The task:
Count every line in the entries that holds the word "following". The reply is that count alone.

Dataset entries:
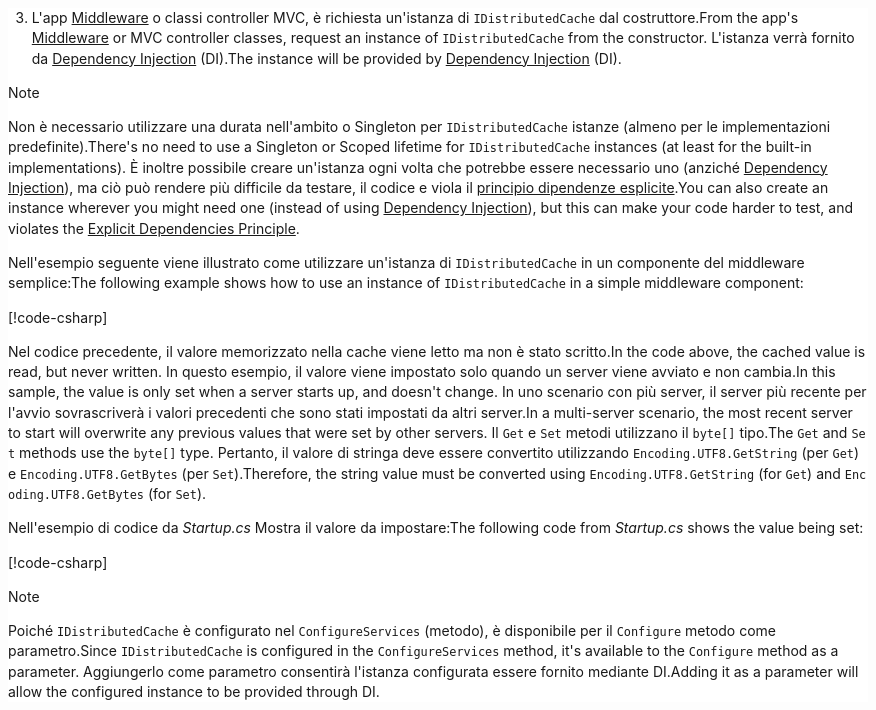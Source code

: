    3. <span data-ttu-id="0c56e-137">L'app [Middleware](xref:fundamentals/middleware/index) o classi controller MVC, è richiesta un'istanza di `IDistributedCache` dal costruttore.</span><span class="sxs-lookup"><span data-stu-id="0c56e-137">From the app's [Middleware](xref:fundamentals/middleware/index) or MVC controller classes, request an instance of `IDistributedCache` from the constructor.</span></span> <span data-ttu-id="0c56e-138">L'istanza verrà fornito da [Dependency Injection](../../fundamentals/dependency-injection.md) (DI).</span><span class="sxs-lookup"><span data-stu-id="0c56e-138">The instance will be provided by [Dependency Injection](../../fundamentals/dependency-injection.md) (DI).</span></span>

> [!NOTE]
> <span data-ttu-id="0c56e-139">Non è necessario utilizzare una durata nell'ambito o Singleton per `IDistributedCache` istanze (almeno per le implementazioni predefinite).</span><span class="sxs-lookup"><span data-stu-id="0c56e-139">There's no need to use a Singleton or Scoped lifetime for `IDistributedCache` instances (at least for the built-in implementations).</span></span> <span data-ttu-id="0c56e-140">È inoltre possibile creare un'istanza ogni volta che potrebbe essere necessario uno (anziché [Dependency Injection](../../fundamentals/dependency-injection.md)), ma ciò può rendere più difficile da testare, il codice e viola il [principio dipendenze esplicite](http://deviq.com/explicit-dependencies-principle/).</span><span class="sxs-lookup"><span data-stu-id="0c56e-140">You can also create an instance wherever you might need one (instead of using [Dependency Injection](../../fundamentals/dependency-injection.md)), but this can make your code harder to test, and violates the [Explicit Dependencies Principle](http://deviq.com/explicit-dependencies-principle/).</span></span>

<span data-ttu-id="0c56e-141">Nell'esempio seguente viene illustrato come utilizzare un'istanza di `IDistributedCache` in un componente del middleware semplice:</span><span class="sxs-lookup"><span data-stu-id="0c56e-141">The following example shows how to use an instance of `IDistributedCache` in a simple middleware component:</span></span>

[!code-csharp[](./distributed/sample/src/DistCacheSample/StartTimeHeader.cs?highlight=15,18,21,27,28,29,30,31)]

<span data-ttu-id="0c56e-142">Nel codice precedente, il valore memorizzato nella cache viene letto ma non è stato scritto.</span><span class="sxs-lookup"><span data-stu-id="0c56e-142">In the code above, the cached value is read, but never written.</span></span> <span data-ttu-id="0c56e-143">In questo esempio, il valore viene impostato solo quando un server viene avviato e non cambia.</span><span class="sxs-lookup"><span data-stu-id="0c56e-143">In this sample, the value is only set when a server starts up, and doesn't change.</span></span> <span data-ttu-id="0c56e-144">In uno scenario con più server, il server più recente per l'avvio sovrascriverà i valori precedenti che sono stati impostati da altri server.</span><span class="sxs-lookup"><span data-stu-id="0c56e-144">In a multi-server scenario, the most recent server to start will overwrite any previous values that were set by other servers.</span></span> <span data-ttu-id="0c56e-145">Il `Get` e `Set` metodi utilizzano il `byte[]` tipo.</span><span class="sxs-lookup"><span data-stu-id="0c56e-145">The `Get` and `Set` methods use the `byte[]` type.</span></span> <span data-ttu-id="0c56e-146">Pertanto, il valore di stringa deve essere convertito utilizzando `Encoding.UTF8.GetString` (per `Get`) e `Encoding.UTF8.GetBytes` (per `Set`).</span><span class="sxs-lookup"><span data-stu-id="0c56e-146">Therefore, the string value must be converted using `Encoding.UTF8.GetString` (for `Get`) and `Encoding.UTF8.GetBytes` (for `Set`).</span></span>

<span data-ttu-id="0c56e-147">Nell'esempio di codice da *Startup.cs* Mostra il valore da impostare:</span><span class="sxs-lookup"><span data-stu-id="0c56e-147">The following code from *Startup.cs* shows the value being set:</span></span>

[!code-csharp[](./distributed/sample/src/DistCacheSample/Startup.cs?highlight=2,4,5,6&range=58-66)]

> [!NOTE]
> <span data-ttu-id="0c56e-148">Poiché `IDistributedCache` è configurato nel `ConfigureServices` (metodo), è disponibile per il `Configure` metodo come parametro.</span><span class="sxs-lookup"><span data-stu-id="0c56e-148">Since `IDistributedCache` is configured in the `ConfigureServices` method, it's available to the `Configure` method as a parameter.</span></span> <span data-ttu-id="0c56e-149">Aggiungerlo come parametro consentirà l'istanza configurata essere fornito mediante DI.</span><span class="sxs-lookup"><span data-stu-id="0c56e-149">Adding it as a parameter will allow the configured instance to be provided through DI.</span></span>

Problem solution:
2